Qdrant Summer of Code 2024 - ONNX Cross Encoders in Python

Huong (Celine) Hoang

·

October 14, 2024

Qdrant Summer of Code 2024 - ONNX Cross Encoders in Python

Introduction

Hi everyone! I’m Huong (Celine) Hoang, and I’m thrilled to share my experience working at Qdrant this summer as part of their Summer of Code 2024 program. During my internship, I worked on integrating cross-encoders into the FastEmbed library for re-ranking tasks. This enhancement widened the capabilities of the Qdrant ecosystem, enabling developers to build more context-aware search applications, such as question-answering systems, using Qdrant’s suite of libraries.

This project was both technically challenging and rewarding, pushing me to grow my skills in handling large-scale ONNX (Open Neural Network Exchange) model integrations, tokenization, and more. Let me take you through the journey, the lessons learned, and where things are headed next.

Project Overview

Qdrant is well known for its vector search capabilities, but my task was to go one step further — introducing cross-encoders for re-ranking. Traditionally, the FastEmbed library would generate embeddings, but cross-encoders don’t do that. Instead, they provide a list of scores based on how well a query matches a list of documents. This kind of re-ranking is critical when you want to refine search results and bring the most relevant answers to the top.

The project revolved around creating a new input-output scheme: text data to scores. For this, I designed a family of classes to support ONNX models. Some of the key models I worked with included Xenova/ms-marco-MiniLM-L-6-v2, Xenova/ms-marco-MiniLM-L-12-v2, and BAAI/bge-reranker, all designed for re-ranking tasks.

An important point to mention is that FastEmbed is a minimalistic library: it doesn’t have heavy dependencies like PyTorch or TensorFlow, and as a result, it is lightweight, occupying far less storage space.

Below is a diagram that represents the overall workflow for this project, detailing the key steps from user interaction to the final output validation:

Search workflow with reranking

Search workflow with reranking

Technical Challenges

1. Building a New Input-Output Scheme

FastEmbed already had support for embeddings, but re-ranking with cross-encoders meant building a completely new family of classes. These models accept a query and a set of documents, then return a list of relevance scores. For that, I created the base classes like TextCrossEncoderBase and OnnxCrossEncoder, taking inspiration from existing text embedding models.

One thing I had to ensure was that the new class hierarchy was user-friendly. Users should be able to work with cross-encoders without needing to know the complexities of the underlying models. For instance, they should be able to just write:

from fastembed import TextCrossEncoder

encoder = TextCrossEncoder(model_name='Xenova/ms-marco-MiniLM-L-6-v2')
scores = encoder.rerank(query, documents)

Meanwhile, behind the scenes, we manage all the model loading, tokenization, and scoring.

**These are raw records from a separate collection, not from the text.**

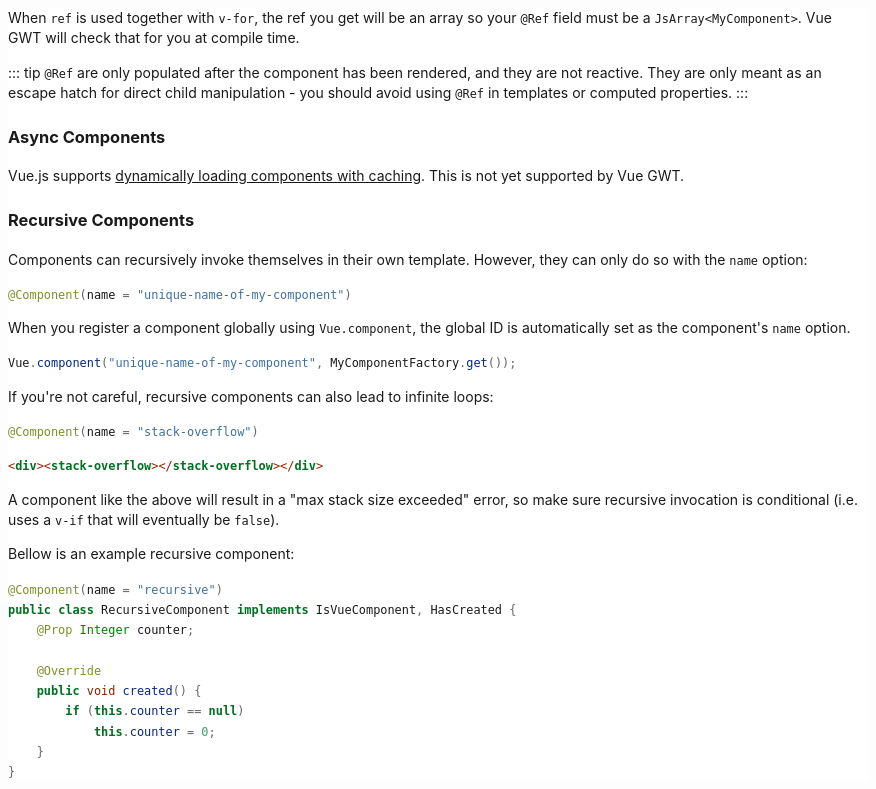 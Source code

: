 When `ref` is used together with `v-for`, the ref you get will be an array so your `@Ref` field must be a `JsArray<MyComponent>`.
Vue GWT will check that for you at compile time.

::: tip
`@Ref` are only populated after the component has been rendered, and they are not reactive.
They are only meant as an escape hatch for direct child manipulation - you should avoid using `@Ref` in templates or computed properties.
:::

### Async Components

Vue.js supports [dynamically loading components with caching](https://vuejs.org/v2/guide/components.html#Async-Components).
This is not yet supported by Vue GWT.

### Recursive Components

Components can recursively invoke themselves in their own template.
However, they can only do so with the `name` option:

```java
@Component(name = "unique-name-of-my-component")
```

When you register a component globally using `Vue.component`, the global ID is automatically set as the component's `name` option.

```java
Vue.component("unique-name-of-my-component", MyComponentFactory.get());
```

If you're not careful, recursive components can also lead to infinite loops:

```java
@Component(name = "stack-overflow")
```

```html
<div><stack-overflow></stack-overflow></div>
```

A component like the above will result in a "max stack size exceeded" error, so make sure recursive invocation is conditional (i.e. uses a `v-if` that will eventually be `false`).

Bellow is an example recursive component:

```java
@Component(name = "recursive")
public class RecursiveComponent implements IsVueComponent, HasCreated {
    @Prop Integer counter;

    @Override
    public void created() {
        if (this.counter == null)
            this.counter = 0;
    }
}
```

2. Handling Tokenization for Cross-Encoders

Cross-encoders require careful tokenization because they need to distinguish between the query and the documents. This is done using token type IDs, which help the model differentiate between the two. To implement this, I configured the tokenizer to handle pairs of inputs—concatenating the query with each document and assigning token types accordingly.

Efficient tokenization is critical to ensure the performance of the models, and I optimized it specifically for ONNX models.

3. Model Loading and Integration

One of the most rewarding parts of the project was integrating the ONNX models into the FastEmbed library. ONNX models need to be loaded into a runtime environment that efficiently manages the computations.

While PyTorch is a common framework for these types of tasks, FastEmbed exclusively supports ONNX models, making it both lightweight and efficient. I focused on extensive testing to ensure that the ONNX models performed equivalently to their PyTorch counterparts, ensuring users could trust the results.

I added support for batching as well, allowing users to re-rank large sets of documents without compromising speed.

4. Debugging and Code Reviews

During the project, I encountered a number of challenges, including issues with model configurations, tokenizers, and test cases. With the help of my mentor, George Panchuk, I was able to resolve these issues and improve my understanding of best practices, particularly around code readability, maintainability, and style.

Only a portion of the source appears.